En el manejo del paciente resistente, la evidencia reciente ha comenzado a desplazar la práctica tradicional de repetir una segunda dosis de IGIV. Los estudios actuales no muestran una ventaja clara de esta repetición frente al uso de corticoides, los cuales se han consolidado como una segunda línea terapéutica sólida.
El régimen más utilizado suele ser el uso de pulsos de metilprednisolona seguidos de una pauta descendente de prednisolona oral. Otra alternativa eficaz es el infliximab, que ha demostrado gran capacidad para controlar la fiebre y reducir los marcadores de inflamación, aunque su impacto final en el pronóstico de los aneurismas sigue siendo motivo de estudio.
Para los casos más complejos que no responden a las dos primeras líneas de tratamiento, el terreno se vuelve más experimental pero esperanzador. Se han reportado beneficios con el uso de ciclosporina A, anakinra y, en casos de aneurismas gigantes refractarios, la ciclofosfamida o el recambio plasmático en unidades de cuidados intensivos.
La clave en estos pacientes resistentes es no guiarse únicamente por la defervescencia de la fiebre; el seguimiento estricto mediante ecocardiografía seriada para monitorizar el Z-score de las arterias coronarias es obligatorio.
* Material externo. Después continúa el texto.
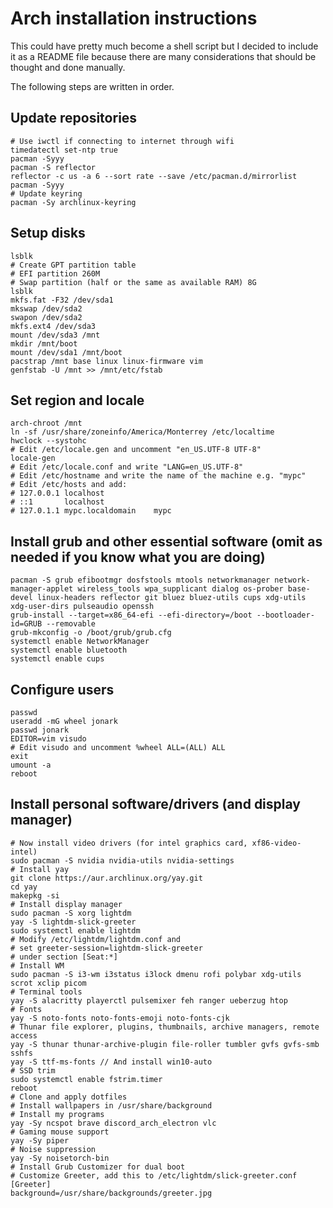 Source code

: # Arch installation instructions

This could have pretty much become a shell script but I decided to include it as a README file because there are many considerations that should be thought and done manually.

The following steps are written in order.

## Update repositories

```shell
# Use iwctl if connecting to internet through wifi
timedatectl set-ntp true
pacman -Syyy
pacman -S reflector
reflector -c us -a 6 --sort rate --save /etc/pacman.d/mirrorlist
pacman -Syyy
# Update keyring
pacman -Sy archlinux-keyring
```

## Setup disks

```shell
lsblk
# Create GPT partition table
# EFI partition 260M
# Swap partition (half or the same as available RAM) 8G
lsblk
mkfs.fat -F32 /dev/sda1
mkswap /dev/sda2
swapon /dev/sda2
mkfs.ext4 /dev/sda3
mount /dev/sda3 /mnt
mkdir /mnt/boot
mount /dev/sda1 /mnt/boot
pacstrap /mnt base linux linux-firmware vim
genfstab -U /mnt >> /mnt/etc/fstab

```

## Set region and locale

```shell
arch-chroot /mnt
ln -sf /usr/share/zoneinfo/America/Monterrey /etc/localtime
hwclock --systohc
# Edit /etc/locale.gen and uncomment "en_US.UTF-8 UTF-8"
locale-gen
# Edit /etc/locale.conf and write "LANG=en_US.UTF-8"
# Edit /etc/hostname and write the name of the machine e.g. "mypc"
# Edit /etc/hosts and add:
# 127.0.0.1	localhost
# ::1		localhost
# 127.0.1.1	mypc.localdomain	mypc
```

## Install grub and other essential software (omit as needed if you know what you are doing)

```shell
pacman -S grub efibootmgr dosfstools mtools networkmanager network-manager-applet wireless_tools wpa_supplicant dialog os-prober base-devel linux-headers reflector git bluez bluez-utils cups xdg-utils xdg-user-dirs pulseaudio openssh
grub-install --target=x86_64-efi --efi-directory=/boot --bootloader-id=GRUB --removable
grub-mkconfig -o /boot/grub/grub.cfg
systemctl enable NetworkManager
systemctl enable bluetooth
systemctl enable cups
```

## Configure users

```shell
passwd
useradd -mG wheel jonark
passwd jonark
EDITOR=vim visudo
# Edit visudo and uncomment %wheel ALL=(ALL) ALL
exit
umount -a
reboot
```

## Install personal software/drivers (and display manager)

```shell
# Now install video drivers (for intel graphics card, xf86-video-intel)
sudo pacman -S nvidia nvidia-utils nvidia-settings
# Install yay
git clone https://aur.archlinux.org/yay.git
cd yay
makepkg -si
# Install display manager
sudo pacman -S xorg lightdm
yay -S lightdm-slick-greeter
sudo systemctl enable lightdm
# Modify /etc/lightdm/lightdm.conf and
# set greeter-session=lightdm-slick-greeter
# under section [Seat:*]
# Install WM
sudo pacman -S i3-wm i3status i3lock dmenu rofi polybar xdg-utils scrot xclip picom 
# Terminal tools
yay -S alacritty playerctl pulsemixer feh ranger ueberzug htop
# Fonts
yay -S noto-fonts noto-fonts-emoji noto-fonts-cjk
# Thunar file explorer, plugins, thumbnails, archive managers, remote access
yay -S thunar thunar-archive-plugin file-roller tumbler gvfs gvfs-smb sshfs
yay -S ttf-ms-fonts // And install win10-auto
# SSD trim
sudo systemctl enable fstrim.timer
reboot
# Clone and apply dotfiles
# Install wallpapers in /usr/share/background
# Install my programs
yay -Sy ncspot brave discord_arch_electron vlc
# Gaming mouse support
yay -Sy piper
# Noise suppression
yay -Sy noisetorch-bin
# Install Grub Customizer for dual boot
# Customize Greeter, add this to /etc/lightdm/slick-greeter.conf
[Greeter]
background=/usr/share/backgrounds/greeter.jpg

```
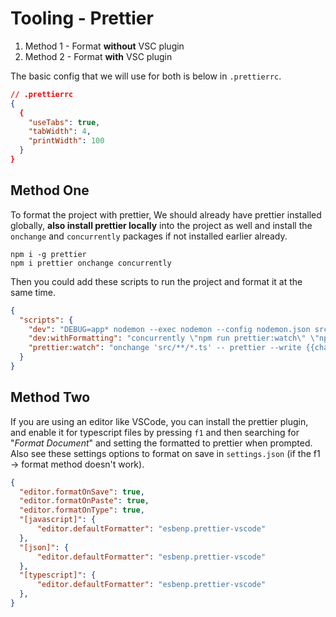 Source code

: # Tooling - Prettier

1. Method 1 - Format **without** VSC plugin
2. Method 2 - Format **with** VSC plugin

The basic config that we will use for both is below in `.prettierrc`.

```json
// .prettierrc
{
  {
    "useTabs": true,
    "tabWidth": 4,
    "printWidth": 100
  }
}
```

## Method One

To format the project with prettier, We should already have prettier installed globally, **also install prettier locally** into the project as well and install the `onchange` and `concurrently` packages if not installed earlier already.

```none
npm i -g prettier
npm i prettier onchange concurrently
```

Then you could add these scripts to run the project and format it at the same time.

```json
{
  "scripts": {
    "dev": "DEBUG=app* nodemon --exec nodemon --config nodemon.json src/index.ts",
    "dev:withFormatting": "concurrently \"npm run prettier:watch\" \"npm tun dev\"",
    "prettier:watch": "onchange 'src/**/*.ts' -- prettier --write {{changed}}"
  }
}
```

## Method Two

If you are using an editor like VSCode, you can install the prettier plugin, and enable it for typescript files by pressing `f1` and then searching for "*Format Document*" and setting the formatted to prettier when prompted. Also see these settings options to format on save in `settings.json` (if the f1 -> format method doesn't work).

```json
{
  "editor.formatOnSave": true,
  "editor.formatOnPaste": true,
  "editor.formatOnType": true,
  "[javascript]": {
      "editor.defaultFormatter": "esbenp.prettier-vscode"
  },
  "[json]": {
      "editor.defaultFormatter": "esbenp.prettier-vscode"
  },
  "[typescript]": {
      "editor.defaultFormatter": "esbenp.prettier-vscode"
  },
}
```
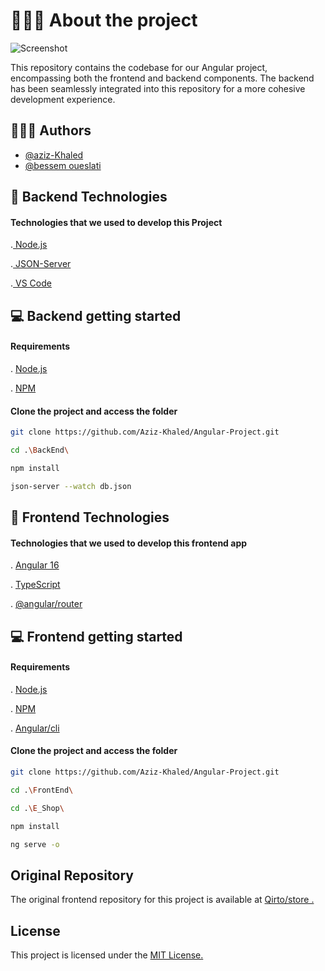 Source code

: 

# 👨🏻‍💻 About the project

![Screenshot](https://i.imgur.com/bsSOqka.png)

This repository contains the codebase for our Angular project, encompassing both the frontend and backend components. The backend has been seamlessly integrated into this repository for a more cohesive development experience.



## 👨🏻‍💼 Authors

- [@aziz-Khaled](https://github.com/Aziz-Khaled)
- [@bessem oueslati](https://github.com/Qirto)



## 🚀 Backend Technologies

####  Technologies that we used to develop this Project


.[ Node.js](https://nodejs.org/en)

.[ JSON-Server](https://github.com/typicode/json-server)

.[ VS Code](https://code.visualstudio.com/)


## 💻 Backend getting started
#### Requirements
. [ Node.js](https://nodejs.org/en)

. [ NPM](https://www.npmjs.com/)

#### Clone the project and access the folder

```bash
git clone https://github.com/Aziz-Khaled/Angular-Project.git

cd .\BackEnd\

npm install

json-server --watch db.json
```

## 🚀 Frontend Technologies
####  Technologies that we used to develop this frontend app
. [ Angular 16](https://angular.io/docs)

. [ TypeScript](https://www.typescriptlang.org/)

. [ @angular/router](https://angular.io/guide/router)

##  💻 Frontend getting started
#### Requirements
. [ Node.js](https://nodejs.org/en)

. [ NPM](https://www.npmjs.com/)

. [ Angular/cli](https://angular.io/cli)

#### Clone the project and access the folder

```bash
git clone https://github.com/Aziz-Khaled/Angular-Project.git

cd .\FrontEnd\

cd .\E_Shop\

npm install

ng serve -o
```


    
## Original Repository


The original frontend repository for this project is available at [ Qirto/store .](https://github.com/Qirto/store)


## License

 This project is licensed under the  [ MIT License.](https://choosealicense.com/licenses/mit/)




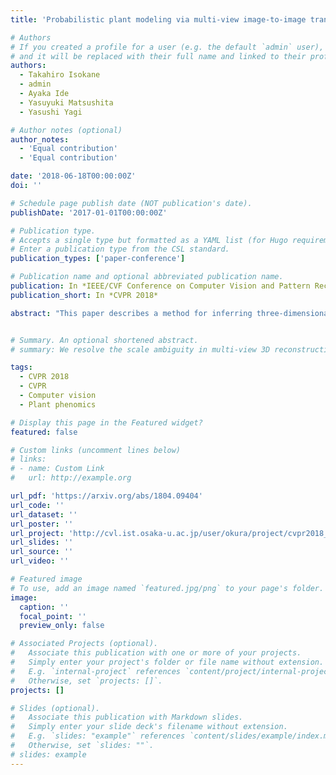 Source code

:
 ```yaml
---
title: 'Probabilistic plant modeling via multi-view image-to-image translation'

# Authors
# If you created a profile for a user (e.g. the default `admin` user), write the username (folder name) here
# and it will be replaced with their full name and linked to their profile.
authors:
  - Takahiro Isokane
  - admin
  - Ayaka Ide
  - Yasuyuki Matsushita
  - Yasushi Yagi

# Author notes (optional)
author_notes:
  - 'Equal contribution'
  - 'Equal contribution'

date: '2018-06-18T00:00:00Z'
doi: ''

# Schedule page publish date (NOT publication's date).
publishDate: '2017-01-01T00:00:00Z'

# Publication type.
# Accepts a single type but formatted as a YAML list (for Hugo requirements).
# Enter a publication type from the CSL standard.
publication_types: ['paper-conference']

# Publication name and optional abbreviated publication name.
publication: In *IEEE/CVF Conference on Computer Vision and Pattern Recognition (CVPR 2018)*
publication_short: In *CVPR 2018*

abstract: "This paper describes a method for inferring three-dimensional (3D) plant branch structures that are hidden under leaves from multi-view observations. Unlike previous geometric approaches that heavily rely on the visibility of the branches or use parametric branching models, our method makes statistical inferences of branch structures in a probabilistic framework. By inferring the probability of branch existence using a Bayesian extension of image-to-image translation applied to each of multi-view images, our method generates a probabilistic plant 3D model, which represents the 3D branching pattern that cannot be directly observed. Experiments demonstrate the usefulness of the proposed approach in generating convincing branch structures in comparison to prior approaches."


# Summary. An optional shortened abstract.
# summary: We resolve the scale ambiguity in multi-view 3D reconstruction with dual-pixel imaging. 

tags:
  - CVPR 2018
  - CVPR
  - Computer vision
  - Plant phenomics

# Display this page in the Featured widget?
featured: false 

# Custom links (uncomment lines below)
# links:
# - name: Custom Link
#   url: http://example.org

url_pdf: 'https://arxiv.org/abs/1804.09404'
url_code: ''
url_dataset: ''
url_poster: ''
url_project: 'http://cvl.ist.osaka-u.ac.jp/user/okura/project/cvpr2018_plant.html'
url_slides: ''
url_source: ''
url_video: ''

# Featured image
# To use, add an image named `featured.jpg/png` to your page's folder.
image:
  caption: ''
  focal_point: ''
  preview_only: false

# Associated Projects (optional).
#   Associate this publication with one or more of your projects.
#   Simply enter your project's folder or file name without extension.
#   E.g. `internal-project` references `content/project/internal-project/index.md`.
#   Otherwise, set `projects: []`.
projects: []

# Slides (optional).
#   Associate this publication with Markdown slides.
#   Simply enter your slide deck's filename without extension.
#   E.g. `slides: "example"` references `content/slides/example/index.md`.
#   Otherwise, set `slides: ""`.
# slides: example
---
```


<!-- {{% callout note %}}
Click the _Cite_ button above to demo the feature to enable visitors to import publication metadata into their reference management software.
{{% /callout %}}

{{% callout note %}}
Create your slides in Markdown - click the _Slides_ button to check out the example.
{{% /callout %}}

Add the publication's **full text** or **supplementary notes** here. You can use rich formatting such as including [code, math, and images](https://docs.hugoblox.com/content/writing-markdown-latex/). -->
Finalmente, el laboratorio aporta pistas temporales importantes para el seguimiento. Mientras que la PCR y la VSG se elevan de forma temprana, la trombocitosis o elevación de plaquetas es un hallazgo tardío que suele aparecer a partir de la segunda semana. Una cifra de plaquetas normal al inicio no excluye el diagnóstico, pero una caída brusca en la fase aguda puede ser una señal de alarma de complicaciones graves.
En conclusión, el manejo del Kawasaki hoy requiere una vigilancia estrecha de la respuesta clínica y una disposición a escalar a terapias biológicas o corticoides de manera temprana para proteger el árbol coronario del paciente.